The recipient of the 2023 Dr. Suzanne Kneuper Linder Research Award for Patient-Centered Outcomes Research is 4th-year medical student Pooja Agrawal
Her research mentor, Dr. Lorraine Reitzel, wrote the following:
“Under my mentorship, Pooja has authored or co-authored 7 empirical publications and 20 empirical poster presentations. In the most recent year of her work in my lab, Pooja’s interest in cancer screening spurred a project meant to better understand
influences on breast cancer screening among Black/African American patients.
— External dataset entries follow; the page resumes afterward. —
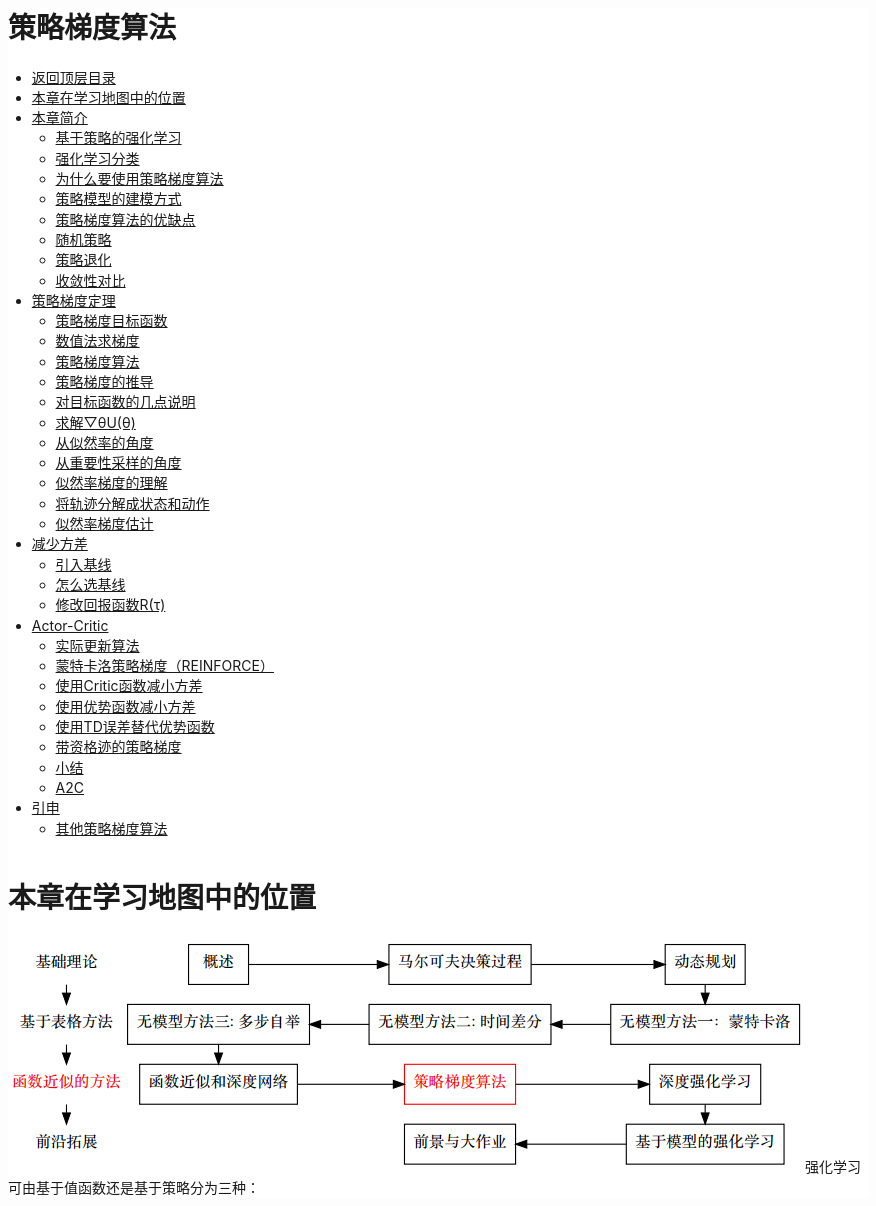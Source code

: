 # 策略梯度算法

- [返回顶层目录](../../SUMMARY.md#目录)
- [本章在学习地图中的位置](#本章在学习地图中的位置)
- [本章简介](#本章简介)
  - [基于策略的强化学习](#基于策略的强化学习)
  - [强化学习分类](#强化学习分类)
  - [为什么要使用策略梯度算法](#为什么要使用策略梯度算法)
  - [策略模型的建模方式](#策略模型的建模方式)
  - [策略梯度算法的优缺点](#策略梯度算法的优缺点)
  - [随机策略](#随机策略)
  - [策略退化](#策略退化)
  - [收敛性对比](#收敛性对比)
- [策略梯度定理](#策略梯度定理)
  - [策略梯度目标函数](#策略梯度目标函数)
  - [数值法求梯度](#数值法求梯度)
  - [策略梯度算法](#策略梯度算法)
  - [策略梯度的推导](#策略梯度的推导)
  - [对目标函数的几点说明](#对目标函数的几点说明)
  - [求解▽θU(θ)](#求解▽θU(θ))
  - [从似然率的角度](#从似然率的角度)
  - [从重要性采样的角度](#从重要性采样的角度)
  - [似然率梯度的理解](#似然率梯度的理解)
  - [将轨迹分解成状态和动作](#将轨迹分解成状态和动作)
  - [似然率梯度估计](#似然率梯度估计)
- [减少方差](#减少方差)
  - [引入基线](#引入基线)
  - [怎么选基线](#怎么选基线)
  - [修改回报函数R(τ)](#修改回报函数R(τ))
- [Actor-Critic](#Actor-Critic)
  - [实际更新算法](#实际更新算法)
  - [蒙特卡洛策略梯度（REINFORCE）](#蒙特卡洛策略梯度（REINFORCE）)
  - [使用Critic函数减小方差](#使用Critic函数减小方差)
  - [使用优势函数减小方差](#使用优势函数减小方差)
  - [使用TD误差替代优势函数](#使用TD误差替代优势函数)
  - [带资格迹的策略梯度](#带资格迹的策略梯度)
  - [小结](#小结)
  - [A2C](#A2C)
- [引申](#引申)
  - [其他策略梯度算法](#其他策略梯度算法)



# 本章在学习地图中的位置

![learning-map](pic/learning-map.png)强化学习可由基于值函数还是基于策略分为三种：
This research project was selected for the AΩA Carolyn L. Kuckein Student Research Fellowship, a competitive program that provides $6000 in funding to student researchers.
Her efforts resulted in first authorship of a manuscript titled, Factors Associated with Breast Cancer Screening Adherence Among Church-Going African American Women, which was published in the International Journal of Environmental and Public Health.
This work was entirely conceptualized by Pooja, and she did an outstanding job of producing an excellent and novel manuscript within a limited timeframe. Results of her work have implications for multi-level interventions to improve breast cancer
screening inequities among Black patients. Additionally, Pooja was selected as an Albert Schweitzer fellow, a program that selects exemplary students to design a community service project. As an Albert Schweizer fellow, Pooja designed a project to
provide free mammograms to homeless and low-income women at the Luke Society. Pooja’s project has provided mammograms to numerous women in Galveston, and she received the MLK award in 2021 for these efforts. These achievements are extraordinary
at such an early career stage and highlight Pooja’s commitment to using scientific research as a basis for providing compassionate, humanistic patient care.”
The Dr. Suzanne Kneuper Linder Research Award Fund is a permanent endowment in the School of Health Professions, established in memory of Dr. Suzanne Linder, former Edna Seinsheimer Levin Endowed Professor in Cancer Studies and Assistant Professor in
the former Division of Rehabilitation Sciences. Funds distributed from the endowment are used to give an award to a Fellow, Student, or other Trainee working in patient-centered research. The awardee is selected by the Director of the Sealy Center
on Aging in consultation with the Dean of the School of Health Professions.